In the spirit of doing my bit for the struggling inustry, I bought ostrich fillet and made a simple dinner of ostrich fillet with baby corn and cranberries, using Szechaun pepper and verjuice as flavouring agents. Verjuice (green juice) is the unfermented juice of less-than-ripe red and green grapes and is used as a condiment, pretty much as you would use lemon juice or wine in marinades, dressings or sauces. And yes, I’m still on the Szechuan pepper jag at the moment, so do substitute any other spice of your choice if you like. You’ll need:

(Serves 4)

1 x 200g ostrich fillet per person

100g dried cranberries

4 or 5 baby corn per person, cut in half lengthwise

2 bird’s eye chillies

1 red onion, finely sliced

1 small tomato per person

2T olive oil

2T ghee or butter

Salt and pepper

150ml verjuice

2T Szechuan peppercorns, crushed

Blanche corn in boilng water for a minute or so, refresh under cold water and drain. Reduce verjuice in a saucepan until a third of its content, add the cranberries and simmer gently, covered, for a few minutes. Reserve.

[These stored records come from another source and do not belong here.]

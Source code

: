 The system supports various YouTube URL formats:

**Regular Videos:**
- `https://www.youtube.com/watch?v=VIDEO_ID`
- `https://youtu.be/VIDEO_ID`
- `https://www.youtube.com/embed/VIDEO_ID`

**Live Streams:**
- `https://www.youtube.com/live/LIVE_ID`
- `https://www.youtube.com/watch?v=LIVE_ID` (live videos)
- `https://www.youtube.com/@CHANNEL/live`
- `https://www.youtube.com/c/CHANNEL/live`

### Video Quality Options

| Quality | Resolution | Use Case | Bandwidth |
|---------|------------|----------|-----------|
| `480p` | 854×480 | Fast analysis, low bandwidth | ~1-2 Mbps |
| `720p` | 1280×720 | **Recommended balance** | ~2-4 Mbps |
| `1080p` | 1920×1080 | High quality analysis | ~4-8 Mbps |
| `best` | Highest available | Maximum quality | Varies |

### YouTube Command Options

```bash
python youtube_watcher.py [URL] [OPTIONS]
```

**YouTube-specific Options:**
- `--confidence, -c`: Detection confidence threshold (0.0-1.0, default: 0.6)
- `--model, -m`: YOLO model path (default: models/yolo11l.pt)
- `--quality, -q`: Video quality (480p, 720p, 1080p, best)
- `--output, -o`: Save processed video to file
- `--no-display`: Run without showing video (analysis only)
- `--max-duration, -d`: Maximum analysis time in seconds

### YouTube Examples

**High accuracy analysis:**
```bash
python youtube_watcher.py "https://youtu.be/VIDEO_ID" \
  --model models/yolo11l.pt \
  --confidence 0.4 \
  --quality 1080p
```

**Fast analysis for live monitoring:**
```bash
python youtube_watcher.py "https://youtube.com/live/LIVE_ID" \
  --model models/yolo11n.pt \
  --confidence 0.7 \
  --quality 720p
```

Sauté onion in olive oil until soft, add the peppercorns and simmer for five minutes, stirring, reduced sauce, stir and cover and keep warm.

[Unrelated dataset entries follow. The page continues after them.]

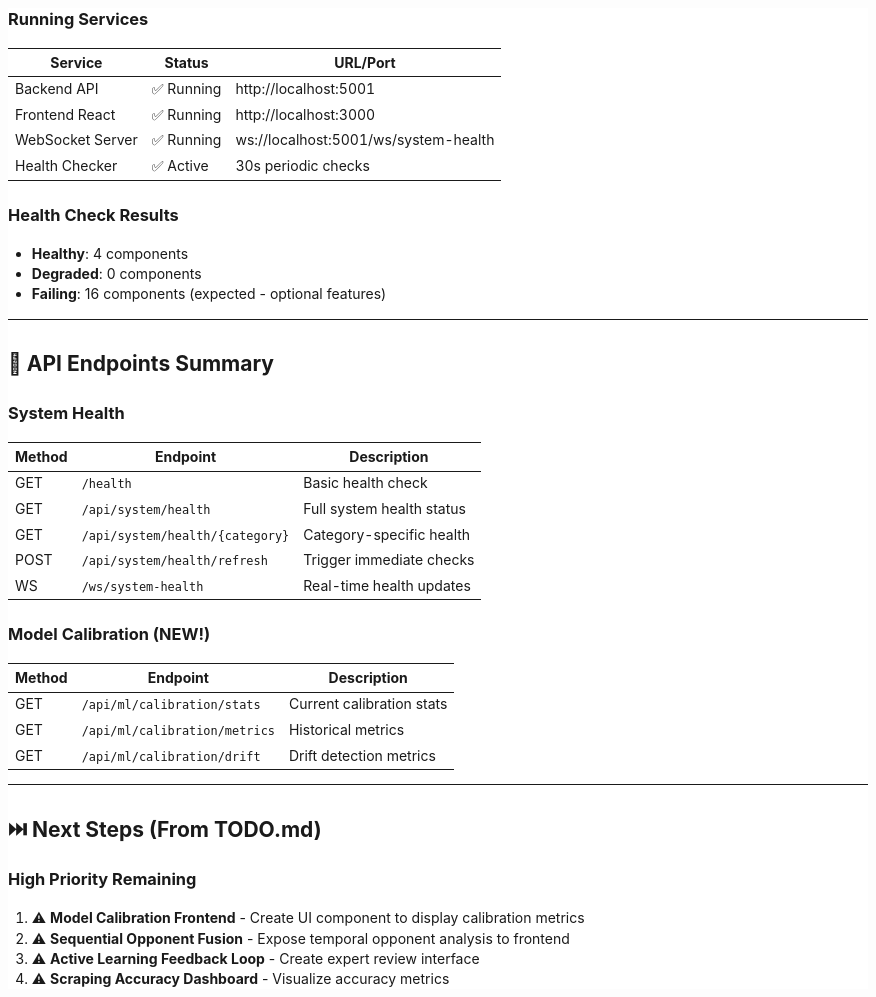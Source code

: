 ### Running Services
| Service | Status | URL/Port |
|---------|--------|----------|
| Backend API | ✅ Running | http://localhost:5001 |
| Frontend React | ✅ Running | http://localhost:3000 |
| WebSocket Server | ✅ Running | ws://localhost:5001/ws/system-health |
| Health Checker | ✅ Active | 30s periodic checks |

### Health Check Results
- **Healthy**: 4 components
- **Degraded**: 0 components
- **Failing**: 16 components (expected - optional features)

---

## 📝 API Endpoints Summary

### System Health
| Method | Endpoint | Description |
|--------|----------|-------------|
| GET | `/health` | Basic health check |
| GET | `/api/system/health` | Full system health status |
| GET | `/api/system/health/{category}` | Category-specific health |
| POST | `/api/system/health/refresh` | Trigger immediate checks |
| WS | `/ws/system-health` | Real-time health updates |

### Model Calibration (NEW!)
| Method | Endpoint | Description |
|--------|----------|-------------|
| GET | `/api/ml/calibration/stats` | Current calibration stats |
| GET | `/api/ml/calibration/metrics` | Historical metrics |
| GET | `/api/ml/calibration/drift` | Drift detection metrics |

---

## ⏭️ Next Steps (From TODO.md)

### High Priority Remaining
1. ⚠️ **Model Calibration Frontend** - Create UI component to display calibration metrics
2. ⚠️ **Sequential Opponent Fusion** - Expose temporal opponent analysis to frontend
3. ⚠️ **Active Learning Feedback Loop** - Create expert review interface
4. ⚠️ **Scraping Accuracy Dashboard** - Visualize accuracy metrics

In a griddle pan or frying pan over a moderately high heat, melt ghee or butter and fry steaks for a few minutes on each side, preferably rare or medium rare, then wrap in foil and keep warm. They cook very quickly. Return the onions to the pan, fry halved small tomatoes on each side, and fry the baby corn gently on both sides until golden brown.

This would be good with mash or polenta, but I kept it simple and served it as is, while drinking a toast to the success of our lage feathered friends and the industry we make of them, or try to.